Let’s introduce you to one of the most controversial figures in the British Army during World War II and most definitely, one of the most overlooked. He was Percy Hobart, a British General whose leadership, tactics and innovation remain evident in the British Army today.
Percy Hobart had been a senior officer, leading the development of armoured tactics during the 1930s, before being sacked in 1939. He ended up as a Corporal working for the Home Guard in Chipping Campden, armed with little more than a drainpipe with a welded bayonet on the end! Winston Churchill decided that this just wouldn’t do, as his knowledge and experience was essential. He invited him to lunch and then reinstated him as a General. Thanks to Churchill, Hobart would go on to train the largest Division in Europe during the Second World War, becoming Major General Sir Percy Hobart.
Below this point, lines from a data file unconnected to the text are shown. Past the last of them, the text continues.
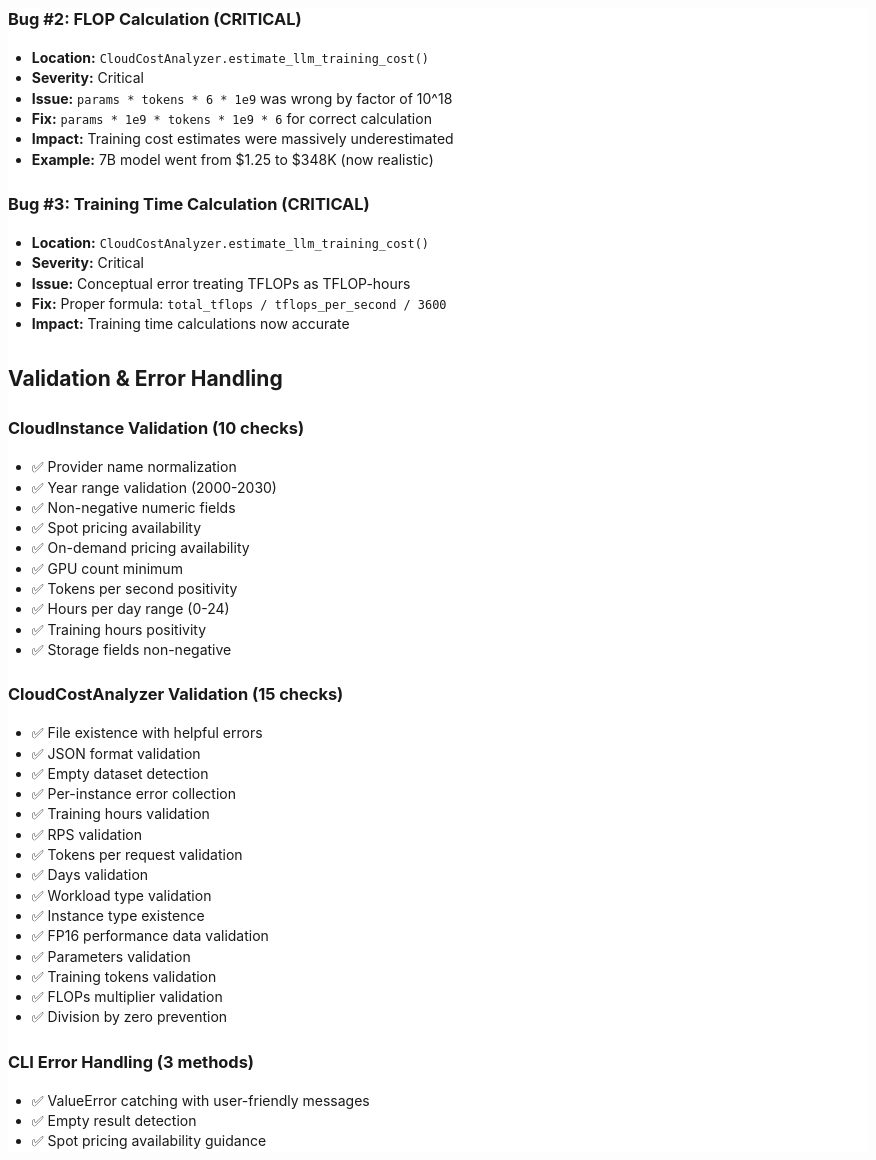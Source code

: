 ### Bug #2: FLOP Calculation (CRITICAL)
- **Location:** `CloudCostAnalyzer.estimate_llm_training_cost()`
- **Severity:** Critical
- **Issue:** `params * tokens * 6 * 1e9` was wrong by factor of 10^18
- **Fix:** `params * 1e9 * tokens * 1e9 * 6` for correct calculation
- **Impact:** Training cost estimates were massively underestimated
- **Example:** 7B model went from $1.25 to $348K (now realistic)

### Bug #3: Training Time Calculation (CRITICAL)
- **Location:** `CloudCostAnalyzer.estimate_llm_training_cost()`
- **Severity:** Critical
- **Issue:** Conceptual error treating TFLOPs as TFLOP-hours
- **Fix:** Proper formula: `total_tflops / tflops_per_second / 3600`
- **Impact:** Training time calculations now accurate

## Validation & Error Handling

### CloudInstance Validation (10 checks)
- ✅ Provider name normalization
- ✅ Year range validation (2000-2030)
- ✅ Non-negative numeric fields
- ✅ Spot pricing availability
- ✅ On-demand pricing availability
- ✅ GPU count minimum
- ✅ Tokens per second positivity
- ✅ Hours per day range (0-24)
- ✅ Training hours positivity
- ✅ Storage fields non-negative

### CloudCostAnalyzer Validation (15 checks)
- ✅ File existence with helpful errors
- ✅ JSON format validation
- ✅ Empty dataset detection
- ✅ Per-instance error collection
- ✅ Training hours validation
- ✅ RPS validation
- ✅ Tokens per request validation
- ✅ Days validation
- ✅ Workload type validation
- ✅ Instance type existence
- ✅ FP16 performance data validation
- ✅ Parameters validation
- ✅ Training tokens validation
- ✅ FLOPs multiplier validation
- ✅ Division by zero prevention

### CLI Error Handling (3 methods)
- ✅ ValueError catching with user-friendly messages
- ✅ Empty result detection
- ✅ Spot pricing availability guidance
Now affectionately known as ‘Hobo’, he is regarded as one of the best trainers and strategists of armoured warfare in his day. His imagination knew no bounds and his often-bizarre vehicle constructions gave the Allies the upper hand when landing in occupied France for D-Day. It almost didn’t happen though, as he fought with his seniors over the usefulness of tanks. He was forcibly retired and left to watch with great dismay as German Panzers attacked the French and British in 1940. Thankfully, Churchill agreed with Hobart.
Hobart joined the army in 1902, first seeing combat during World War I in 1916. Following the Great War, Hobart moved to the Royal Engineers and the Royal Tank Corps. He foresaw the power, capability and destruction the tank could wield. He designed new manoeuvres and by 1934, was placed in charge of the very first Tank Brigade of the British Army.
Despite great scepticism, Hobart continued to develop new concepts for what armoured vehicles could achieve, such as night-fighting, combining with air power and the use of radio. Fancy driving a tank? For an unforgettable day of Tank Driving, Go to Armourgeddon.
When Churchill reinstated Hobart, after reading an article about how his talents were being wasted, the fortunes of the war slowly turned more favourable for the Allies. By 1943, Hobart trained a specialist armoured unit that would later become the 79th Experimental Armoured Division and had some 2,000 vehicles under his lead.
One major problem was that the Nazis had placed heavy reinforcements along the coastlines and new vehicles needed to be designed to overcome the obstacles, such as mine fields, rivers, ditches and pillboxes. Hobart’s job was to develop tactics and vehicles to do this. Some of the vehicles took on unusual shapes or purposes and were nicknamed ‘Hobart’s Funnies’. However funny they might have looked, they proved their worth assisting ground troops and helped the invasion to be successful.
By the time the war was over, Hobart was hugely respected, enjoyed a knighthood and awarded the Legion of Merit. Today tanks remain an essential part of modern warfare and Hobart played a huge part in this.